TASK INSTRUCTIONS:
Please set the lines down again exactly, from the top of the entries through the line that contains "09/04 | 18.92℃".

○ ○ ○ ○ ○ ○ ○

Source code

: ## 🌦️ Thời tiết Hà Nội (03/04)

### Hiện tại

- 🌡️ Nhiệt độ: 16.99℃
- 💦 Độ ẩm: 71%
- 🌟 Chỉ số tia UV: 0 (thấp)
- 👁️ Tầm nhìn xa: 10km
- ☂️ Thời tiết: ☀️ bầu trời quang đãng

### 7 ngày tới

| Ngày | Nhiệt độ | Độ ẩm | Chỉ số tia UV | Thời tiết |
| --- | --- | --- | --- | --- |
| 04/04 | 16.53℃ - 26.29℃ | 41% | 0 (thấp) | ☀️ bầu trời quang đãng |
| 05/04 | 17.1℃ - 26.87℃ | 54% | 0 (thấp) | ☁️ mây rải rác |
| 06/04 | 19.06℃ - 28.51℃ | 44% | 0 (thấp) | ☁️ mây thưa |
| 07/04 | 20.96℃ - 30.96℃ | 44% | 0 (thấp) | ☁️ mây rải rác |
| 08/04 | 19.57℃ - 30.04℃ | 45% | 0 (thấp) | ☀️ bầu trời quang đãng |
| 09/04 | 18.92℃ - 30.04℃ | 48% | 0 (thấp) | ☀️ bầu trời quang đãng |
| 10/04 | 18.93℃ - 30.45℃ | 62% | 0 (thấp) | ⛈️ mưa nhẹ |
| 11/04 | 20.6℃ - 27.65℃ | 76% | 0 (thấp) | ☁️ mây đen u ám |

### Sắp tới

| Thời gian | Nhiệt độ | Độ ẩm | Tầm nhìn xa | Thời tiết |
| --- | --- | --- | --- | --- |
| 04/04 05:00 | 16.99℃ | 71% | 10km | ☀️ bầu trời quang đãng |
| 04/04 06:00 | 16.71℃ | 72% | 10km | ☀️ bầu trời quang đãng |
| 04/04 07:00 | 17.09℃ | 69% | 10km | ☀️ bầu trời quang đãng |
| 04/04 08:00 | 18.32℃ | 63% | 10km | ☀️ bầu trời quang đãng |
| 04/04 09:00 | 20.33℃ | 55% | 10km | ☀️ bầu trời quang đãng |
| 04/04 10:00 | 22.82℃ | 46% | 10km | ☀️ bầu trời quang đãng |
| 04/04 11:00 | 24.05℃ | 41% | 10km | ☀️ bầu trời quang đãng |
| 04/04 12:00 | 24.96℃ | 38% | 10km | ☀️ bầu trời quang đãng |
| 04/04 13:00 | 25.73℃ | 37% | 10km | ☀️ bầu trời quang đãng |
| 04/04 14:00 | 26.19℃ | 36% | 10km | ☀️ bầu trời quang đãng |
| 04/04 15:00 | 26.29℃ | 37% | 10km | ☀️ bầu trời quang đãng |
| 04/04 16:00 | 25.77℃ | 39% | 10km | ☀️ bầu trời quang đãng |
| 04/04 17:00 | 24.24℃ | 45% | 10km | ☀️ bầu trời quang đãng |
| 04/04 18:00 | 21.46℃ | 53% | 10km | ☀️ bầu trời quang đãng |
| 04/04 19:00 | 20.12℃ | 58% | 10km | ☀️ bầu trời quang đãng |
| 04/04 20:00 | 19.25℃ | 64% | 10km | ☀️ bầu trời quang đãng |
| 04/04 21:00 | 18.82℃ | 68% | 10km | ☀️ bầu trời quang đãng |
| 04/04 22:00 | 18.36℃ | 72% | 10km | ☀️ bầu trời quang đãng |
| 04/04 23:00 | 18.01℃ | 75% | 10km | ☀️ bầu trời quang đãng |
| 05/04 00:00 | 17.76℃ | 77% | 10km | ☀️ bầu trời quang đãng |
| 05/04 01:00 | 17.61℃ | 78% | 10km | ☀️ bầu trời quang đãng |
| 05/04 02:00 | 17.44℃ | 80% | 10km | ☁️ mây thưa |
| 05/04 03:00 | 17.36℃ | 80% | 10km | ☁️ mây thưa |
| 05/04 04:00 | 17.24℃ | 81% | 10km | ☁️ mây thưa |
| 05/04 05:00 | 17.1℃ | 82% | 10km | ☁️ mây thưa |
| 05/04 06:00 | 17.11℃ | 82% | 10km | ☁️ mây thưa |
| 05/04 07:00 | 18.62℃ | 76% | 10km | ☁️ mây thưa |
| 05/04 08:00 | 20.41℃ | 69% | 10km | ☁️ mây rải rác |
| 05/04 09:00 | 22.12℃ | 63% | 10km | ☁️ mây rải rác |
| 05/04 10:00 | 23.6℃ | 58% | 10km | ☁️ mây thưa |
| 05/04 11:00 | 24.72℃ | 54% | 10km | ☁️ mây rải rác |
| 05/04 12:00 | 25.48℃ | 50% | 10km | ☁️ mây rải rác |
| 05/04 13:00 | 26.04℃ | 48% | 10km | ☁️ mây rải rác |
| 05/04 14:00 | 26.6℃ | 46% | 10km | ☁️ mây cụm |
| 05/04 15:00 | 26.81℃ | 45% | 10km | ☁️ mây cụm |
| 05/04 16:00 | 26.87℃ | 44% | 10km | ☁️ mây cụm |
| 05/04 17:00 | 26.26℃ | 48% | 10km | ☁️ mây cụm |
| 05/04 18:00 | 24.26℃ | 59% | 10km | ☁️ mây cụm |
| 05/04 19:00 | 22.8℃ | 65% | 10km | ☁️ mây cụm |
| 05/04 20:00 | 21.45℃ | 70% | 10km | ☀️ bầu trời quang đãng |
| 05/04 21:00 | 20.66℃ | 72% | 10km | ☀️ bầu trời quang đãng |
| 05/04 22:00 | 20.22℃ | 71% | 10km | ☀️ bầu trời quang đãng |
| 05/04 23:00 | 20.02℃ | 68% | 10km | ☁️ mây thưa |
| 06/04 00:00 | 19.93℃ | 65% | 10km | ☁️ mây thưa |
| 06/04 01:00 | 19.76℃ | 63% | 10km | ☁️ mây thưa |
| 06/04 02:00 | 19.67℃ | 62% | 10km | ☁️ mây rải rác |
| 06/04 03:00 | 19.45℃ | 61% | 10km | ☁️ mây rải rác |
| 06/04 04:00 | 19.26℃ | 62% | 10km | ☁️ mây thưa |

○ ○ ○ ○ ○ ○ ○

WRITTEN SOLUTION:
Source code

: ## 🌦️ Thời tiết Hà Nội (03/04)

### Hiện tại

- 🌡️ Nhiệt độ: 16.99℃
- 💦 Độ ẩm: 71%
- 🌟 Chỉ số tia UV: 0 (thấp)
- 👁️ Tầm nhìn xa: 10km
- ☂️ Thời tiết: ☀️ bầu trời quang đãng

### 7 ngày tới

| Ngày | Nhiệt độ | Độ ẩm | Chỉ số tia UV | Thời tiết |
| --- | --- | --- | --- | --- |
| 04/04 | 16.53℃ - 26.29℃ | 41% | 0 (thấp) | ☀️ bầu trời quang đãng |
| 05/04 | 17.1℃ - 26.87℃ | 54% | 0 (thấp) | ☁️ mây rải rác |
| 06/04 | 19.06℃ - 28.51℃ | 44% | 0 (thấp) | ☁️ mây thưa |
| 07/04 | 20.96℃ - 30.96℃ | 44% | 0 (thấp) | ☁️ mây rải rác |
| 08/04 | 19.57℃ - 30.04℃ | 45% | 0 (thấp) | ☀️ bầu trời quang đãng |
| 09/04 | 18.92℃ - 30.04℃ | 48% | 0 (thấp) | ☀️ bầu trời quang đãng |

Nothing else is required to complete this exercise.